(TASK DETAILS):
Exact repetition, pictures omitted: give every record below again.

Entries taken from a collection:
----------------------------------------
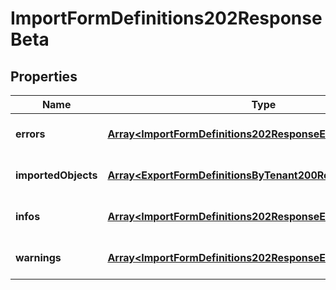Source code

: # ImportFormDefinitions202ResponseBeta

## Properties

Name | Type | Description | Notes
------------ | ------------- | ------------- | -------------
**errors** | [**Array&lt;ImportFormDefinitions202ResponseErrorsInnerBeta&gt;**](ImportFormDefinitions202ResponseErrorsInnerBeta.md) |  | [optional] [default to undefined]
**importedObjects** | [**Array&lt;ExportFormDefinitionsByTenant200ResponseInnerBeta&gt;**](ExportFormDefinitionsByTenant200ResponseInnerBeta.md) |  | [optional] [default to undefined]
**infos** | [**Array&lt;ImportFormDefinitions202ResponseErrorsInnerBeta&gt;**](ImportFormDefinitions202ResponseErrorsInnerBeta.md) |  | [optional] [default to undefined]
**warnings** | [**Array&lt;ImportFormDefinitions202ResponseErrorsInnerBeta&gt;**](ImportFormDefinitions202ResponseErrorsInnerBeta.md) |  | [optional] [default to undefined]


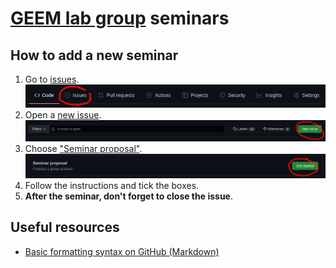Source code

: # [GEEM lab group](https://geem-ufsc.org/) seminars

## How to add a new seminar

1. Go to [issues](https://github.com/geem-lab/seminars/issues).
   ![repo-bar](images/repo-bar.png)
2. Open a [new issue](https://github.com/geem-lab/seminars/issues/new/choose).
   ![new-issue](images/new-issue.png)
3. Choose ["Seminar proposal"][proposal-template].
   ![new-seminar](images/new-seminar.png)
4. Follow the instructions and tick the boxes.
5. **After the seminar, don't forget to close the issue**.

[proposal-template]: https://github.com/geem-lab/seminars/issues/new?assignees=&labels=seminar&template=seminar-proposal.md&title=%5BSEMINAR%5D+

## Useful resources

- [Basic formatting syntax on GitHub (Markdown)](https://docs.github.com/en/get-started/writing-on-github/getting-started-with-writing-and-formatting-on-github/basic-writing-and-formatting-syntax)
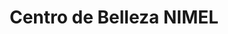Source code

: ---
title: "Centro de Belleza NIMEL"
url: /ciudad-satelite/centro-de-belleza-nimel/
shop: Kosmetik
---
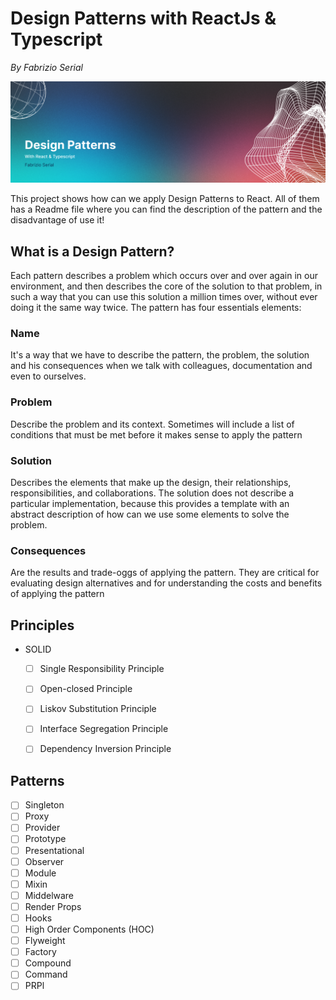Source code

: # Design Patterns with ReactJs & Typescript

_By Fabrizio Serial_

![](https://github.com/fabrizioserial/Design-Patterns-for-React/blob/main/main-background.png?raw=true)

This project shows how can we apply Design Patterns to React. All of them has a Readme file where you can find the 
description of the pattern and the disadvantage of use it!

## What is a Design Pattern?

Each pattern describes a problem which occurs over and over again in our environment, and then describes the core of 
the solution to that problem, in such a way that you can use this solution a million times over, without ever 
doing it the same way twice. The pattern has four essentials elements:

### Name

It's a way that we have to describe the pattern, the problem, the solution and his consequences when we talk with
colleagues, documentation and even to ourselves.

### Problem

Describe the problem and its context. Sometimes will include a list of conditions that must be met before it makes
sense to apply the pattern

### Solution

Describes the elements that make up the design, their relationships, responsibilities, and collaborations. The solution does not
describe a particular implementation, because this provides a template with an abstract description of how can we use some
elements to solve the problem.

### Consequences

Are the results and trade-oggs of applying the pattern. They are critical for evaluating design alternatives and for understanding
the costs and benefits of applying the pattern

## Principles

- SOLID
  - [ ] Single Responsibility Principle
  - [ ] Open-closed Principle
  - [ ] Liskov Substitution Principle
  - [ ] Interface Segregation Principle
  - [ ] Dependency Inversion Principle


## Patterns

- [ ] Singleton
- [ ] Proxy 
- [ ] Provider
- [ ] Prototype
- [ ] Presentational
- [ ] Observer
- [ ] Module
- [ ] Mixin
- [ ] Middelware
- [ ] Render Props
- [ ] Hooks
- [ ] High Order Components (HOC)
- [ ] Flyweight
- [ ] Factory
- [ ] Compound
- [ ] Command
- [ ] PRPl 
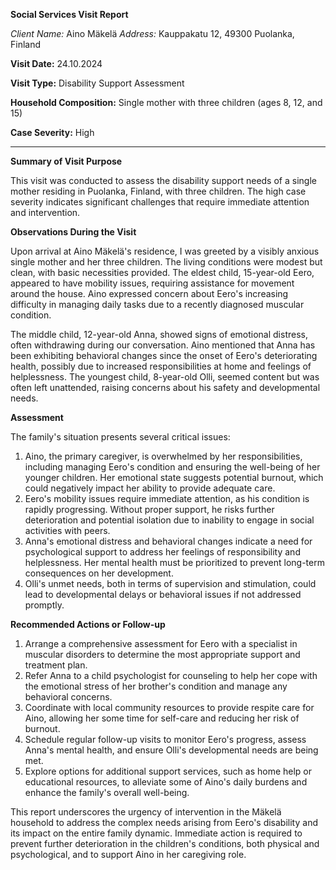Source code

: **Social Services Visit Report**

*Client Name:* Aino Mäkelä
*Address:* Kauppakatu 12, 49300 Puolanka, Finland

**Visit Date:** 24.10.2024

**Visit Type:** Disability Support Assessment

**Household Composition:** Single mother with three children (ages 8, 12, and 15)

**Case Severity:** High

---

**Summary of Visit Purpose**

This visit was conducted to assess the disability support needs of a single mother residing in Puolanka, Finland, with three children. The high case severity indicates significant challenges that require immediate attention and intervention.

**Observations During the Visit**

Upon arrival at Aino Mäkelä's residence, I was greeted by a visibly anxious single mother and her three children. The living conditions were modest but clean, with basic necessities provided. The eldest child, 15-year-old Eero, appeared to have mobility issues, requiring assistance for movement around the house. Aino expressed concern about Eero's increasing difficulty in managing daily tasks due to a recently diagnosed muscular condition.

The middle child, 12-year-old Anna, showed signs of emotional distress, often withdrawing during our conversation. Aino mentioned that Anna has been exhibiting behavioral changes since the onset of Eero's deteriorating health, possibly due to increased responsibilities at home and feelings of helplessness. The youngest child, 8-year-old Olli, seemed content but was often left unattended, raising concerns about his safety and developmental needs.

**Assessment**

The family's situation presents several critical issues:
1. Aino, the primary caregiver, is overwhelmed by her responsibilities, including managing Eero's condition and ensuring the well-being of her younger children. Her emotional state suggests potential burnout, which could negatively impact her ability to provide adequate care.
2. Eero's mobility issues require immediate attention, as his condition is rapidly progressing. Without proper support, he risks further deterioration and potential isolation due to inability to engage in social activities with peers.
3. Anna's emotional distress and behavioral changes indicate a need for psychological support to address her feelings of responsibility and helplessness. Her mental health must be prioritized to prevent long-term consequences on her development.
4. Olli's unmet needs, both in terms of supervision and stimulation, could lead to developmental delays or behavioral issues if not addressed promptly.

**Recommended Actions or Follow-up**

1. Arrange a comprehensive assessment for Eero with a specialist in muscular disorders to determine the most appropriate support and treatment plan.
2. Refer Anna to a child psychologist for counseling to help her cope with the emotional stress of her brother's condition and manage any behavioral concerns.
3. Coordinate with local community resources to provide respite care for Aino, allowing her some time for self-care and reducing her risk of burnout.
4. Schedule regular follow-up visits to monitor Eero's progress, assess Anna's mental health, and ensure Olli's developmental needs are being met.
5. Explore options for additional support services, such as home help or educational resources, to alleviate some of Aino's daily burdens and enhance the family's overall well-being.

This report underscores the urgency of intervention in the Mäkelä household to address the complex needs arising from Eero's disability and its impact on the entire family dynamic. Immediate action is required to prevent further deterioration in the children's conditions, both physical and psychological, and to support Aino in her caregiving role.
----------------------------------------
(ANSWER):
Source code

: # ImportFormDefinitions202ResponseBeta

## Properties

Name | Type | Description | Notes
------------ | ------------- | ------------- | -------------
**errors** | [**Array&lt;ImportFormDefinitions202ResponseErrorsInnerBeta&gt;**](ImportFormDefinitions202ResponseErrorsInnerBeta.md) |  | [optional] [default to undefined]
**importedObjects** | [**Array&lt;ExportFormDefinitionsByTenant200ResponseInnerBeta&gt;**](ExportFormDefinitionsByTenant200ResponseInnerBeta.md) |  | [optional] [default to undefined]
**infos** | [**Array&lt;ImportFormDefinitions202ResponseErrorsInnerBeta&gt;**](ImportFormDefinitions202ResponseErrorsInnerBeta.md) |  | [optional] [default to undefined]
**warnings** | [**Array&lt;ImportFormDefinitions202ResponseErrorsInnerBeta&gt;**](ImportFormDefinitions202ResponseErrorsInnerBeta.md) |  | [optional] [default to undefined]


Source code

: # [GEEM lab group](https://geem-ufsc.org/) seminars

## How to add a new seminar

1. Go to [issues](https://github.com/geem-lab/seminars/issues).
   ![repo-bar](images/repo-bar.png)
2. Open a [new issue](https://github.com/geem-lab/seminars/issues/new/choose).
   ![new-issue](images/new-issue.png)
3. Choose ["Seminar proposal"][proposal-template].
   ![new-seminar](images/new-seminar.png)
4. Follow the instructions and tick the boxes.
5. **After the seminar, don't forget to close the issue**.

[proposal-template]: https://github.com/geem-lab/seminars/issues/new?assignees=&labels=seminar&template=seminar-proposal.md&title=%5BSEMINAR%5D+

## Useful resources

- [Basic formatting syntax on GitHub (Markdown)](https://docs.github.com/en/get-started/writing-on-github/getting-started-with-writing-and-formatting-on-github/basic-writing-and-formatting-syntax)
Source code

: ---
title: "Centro de Belleza NIMEL"
url: /ciudad-satelite/centro-de-belleza-nimel/
shop: Kosmetik
---
Source code

: # Design Patterns with ReactJs & Typescript

_By Fabrizio Serial_

![](https://github.com/fabrizioserial/Design-Patterns-for-React/blob/main/main-background.png?raw=true)

This project shows how can we apply Design Patterns to React. All of them has a Readme file where you can find the 
description of the pattern and the disadvantage of use it!

## What is a Design Pattern?

Each pattern describes a problem which occurs over and over again in our environment, and then describes the core of 
the solution to that problem, in such a way that you can use this solution a million times over, without ever 
doing it the same way twice. The pattern has four essentials elements:

### Name

It's a way that we have to describe the pattern, the problem, the solution and his consequences when we talk with
colleagues, documentation and even to ourselves.

### Problem

Describe the problem and its context. Sometimes will include a list of conditions that must be met before it makes
sense to apply the pattern

### Solution

Describes the elements that make up the design, their relationships, responsibilities, and collaborations. The solution does not
describe a particular implementation, because this provides a template with an abstract description of how can we use some
elements to solve the problem.

### Consequences

Are the results and trade-oggs of applying the pattern. They are critical for evaluating design alternatives and for understanding
the costs and benefits of applying the pattern

## Principles

- SOLID
  - [ ] Single Responsibility Principle
  - [ ] Open-closed Principle
  - [ ] Liskov Substitution Principle
  - [ ] Interface Segregation Principle
  - [ ] Dependency Inversion Principle


## Patterns

- [ ] Singleton
- [ ] Proxy 
- [ ] Provider
- [ ] Prototype
- [ ] Presentational
- [ ] Observer
- [ ] Module
- [ ] Mixin
- [ ] Middelware
- [ ] Render Props
- [ ] Hooks
- [ ] High Order Components (HOC)
- [ ] Flyweight
- [ ] Factory
- [ ] Compound
- [ ] Command
- [ ] PRPl 
Source code

: **Social Services Visit Report**

*Client Name:* Aino Mäkelä
*Address:* Kauppakatu 12, 49300 Puolanka, Finland

**Visit Date:** 24.10.2024

**Visit Type:** Disability Support Assessment

**Household Composition:** Single mother with three children (ages 8, 12, and 15)

**Case Severity:** High

---

**Summary of Visit Purpose**

This visit was conducted to assess the disability support needs of a single mother residing in Puolanka, Finland, with three children. The high case severity indicates significant challenges that require immediate attention and intervention.

**Observations During the Visit**

Upon arrival at Aino Mäkelä's residence, I was greeted by a visibly anxious single mother and her three children. The living conditions were modest but clean, with basic necessities provided. The eldest child, 15-year-old Eero, appeared to have mobility issues, requiring assistance for movement around the house. Aino expressed concern about Eero's increasing difficulty in managing daily tasks due to a recently diagnosed muscular condition.

The middle child, 12-year-old Anna, showed signs of emotional distress, often withdrawing during our conversation. Aino mentioned that Anna has been exhibiting behavioral changes since the onset of Eero's deteriorating health, possibly due to increased responsibilities at home and feelings of helplessness. The youngest child, 8-year-old Olli, seemed content but was often left unattended, raising concerns about his safety and developmental needs.

**Assessment**

The family's situation presents several critical issues:
1. Aino, the primary caregiver, is overwhelmed by her responsibilities, including managing Eero's condition and ensuring the well-being of her younger children. Her emotional state suggests potential burnout, which could negatively impact her ability to provide adequate care.
2. Eero's mobility issues require immediate attention, as his condition is rapidly progressing. Without proper support, he risks further deterioration and potential isolation due to inability to engage in social activities with peers.
3. Anna's emotional distress and behavioral changes indicate a need for psychological support to address her feelings of responsibility and helplessness. Her mental health must be prioritized to prevent long-term consequences on her development.
4. Olli's unmet needs, both in terms of supervision and stimulation, could lead to developmental delays or behavioral issues if not addressed promptly.

**Recommended Actions or Follow-up**

1. Arrange a comprehensive assessment for Eero with a specialist in muscular disorders to determine the most appropriate support and treatment plan.
2. Refer Anna to a child psychologist for counseling to help her cope with the emotional stress of her brother's condition and manage any behavioral concerns.
3. Coordinate with local community resources to provide respite care for Aino, allowing her some time for self-care and reducing her risk of burnout.
4. Schedule regular follow-up visits to monitor Eero's progress, assess Anna's mental health, and ensure Olli's developmental needs are being met.
5. Explore options for additional support services, such as home help or educational resources, to alleviate some of Aino's daily burdens and enhance the family's overall well-being.

This report underscores the urgency of intervention in the Mäkelä household to address the complex needs arising from Eero's disability and its impact on the entire family dynamic. Immediate action is required to prevent further deterioration in the children's conditions, both physical and psychological, and to support Aino in her caregiving role.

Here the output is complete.